● **EXERCISE REQUIREMENTS**:
Return the full set of entries precisely. Do not carry over any pictures.

● **EXCERPTED RECORDS**:
● ● ● ●

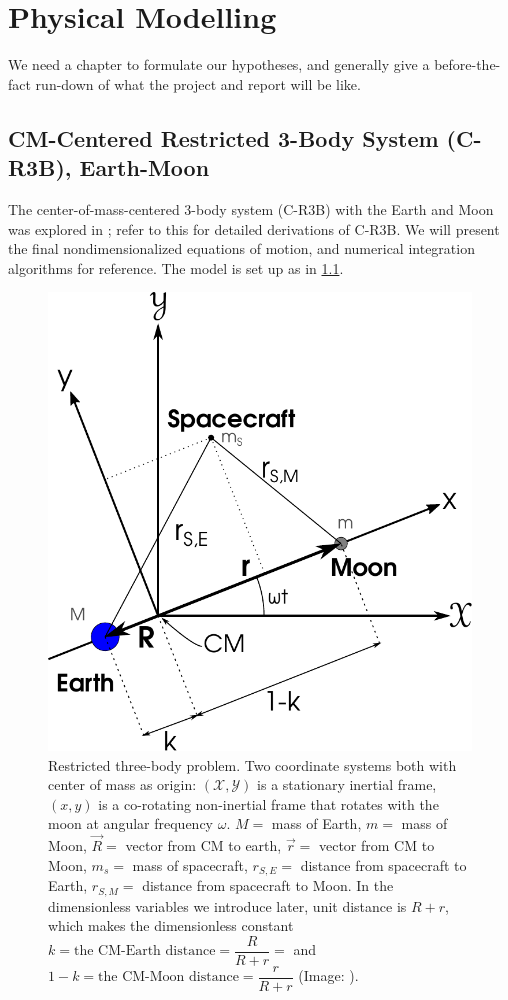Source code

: 
\chapter{Physical Modelling}
We need a chapter to formulate our hypotheses, and generally give a before-the-fact run-down of what the project and report will be like.

\section{CM-Centered Restricted 3-Body System (C-R3B), Earth-Moon}
The center-of-mass-centered 3-body system (C-R3B) with the Earth and Moon was explored in \cite{Saxe2015}; refer to this for detailed derivations of C-R3B. We will present the final nondimensionalized equations of motion, and numerical integration algorithms for reference. The model is set up as in \cref{fig:r3b}.

\begin{figure}[ht!]
    \centering
    \includegraphics[scale=0.75]{fig/r3b.pdf}
    \caption{Restricted three-body problem. Two coordinate systems both with center of mass as origin: $(\mathscr{X},\mathscr{Y})$ is a stationary inertial frame, $(x,y)$ is a co-rotating non-inertial frame that rotates with the moon at angular frequency $\omega$. $M =$ mass of Earth, $m =$ mass of Moon, $\vec{R} =$ vector from CM to earth, $\vec{r} =$ vector from CM to Moon, $m_s =$ mass of spacecraft, $r_{S,E} =$ distance from spacecraft to Earth, $r_{S,M} =$ distance from spacecraft to Moon. In the dimensionless variables we introduce later, unit distance is $R+r$, which makes the dimensionless constant $k = \text{the CM-Earth distance} = \dfrac{R}{R+r} = $ and $1-k = \text{the CM-Moon distance} = \dfrac{r}{R+r}$ (Image: \cite{Saxe2015}).}
    \label{fig:r3b}
\end{figure}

● ● ● ●

● **EXERCISE RESPONSE**:
Source code

: 
\chapter{Physical Modelling}
We need a chapter to formulate our hypotheses, and generally give a before-the-fact run-down of what the project and report will be like.

\section{CM-Centered Restricted 3-Body System (C-R3B), Earth-Moon}
The center-of-mass-centered 3-body system (C-R3B) with the Earth and Moon was explored in \cite{Saxe2015}; refer to this for detailed derivations of C-R3B. We will present the final nondimensionalized equations of motion, and numerical integration algorithms for reference. The model is set up as in \cref{fig:r3b}.

\begin{figure}[ht!]
    \centering
    \includegraphics[scale=0.75]{fig/r3b.pdf}
    \caption{Restricted three-body problem. Two coordinate systems both with center of mass as origin: $(\mathscr{X},\mathscr{Y})$ is a stationary inertial frame, $(x,y)$ is a co-rotating non-inertial frame that rotates with the moon at angular frequency $\omega$. $M =$ mass of Earth, $m =$ mass of Moon, $\vec{R} =$ vector from CM to earth, $\vec{r} =$ vector from CM to Moon, $m_s =$ mass of spacecraft, $r_{S,E} =$ distance from spacecraft to Earth, $r_{S,M} =$ distance from spacecraft to Moon. In the dimensionless variables we introduce later, unit distance is $R+r$, which makes the dimensionless constant $k = \text{the CM-Earth distance} = \dfrac{R}{R+r} = $ and $1-k = \text{the CM-Moon distance} = \dfrac{r}{R+r}$ (Image: \cite{Saxe2015}).}
    \label{fig:r3b}
\end{figure}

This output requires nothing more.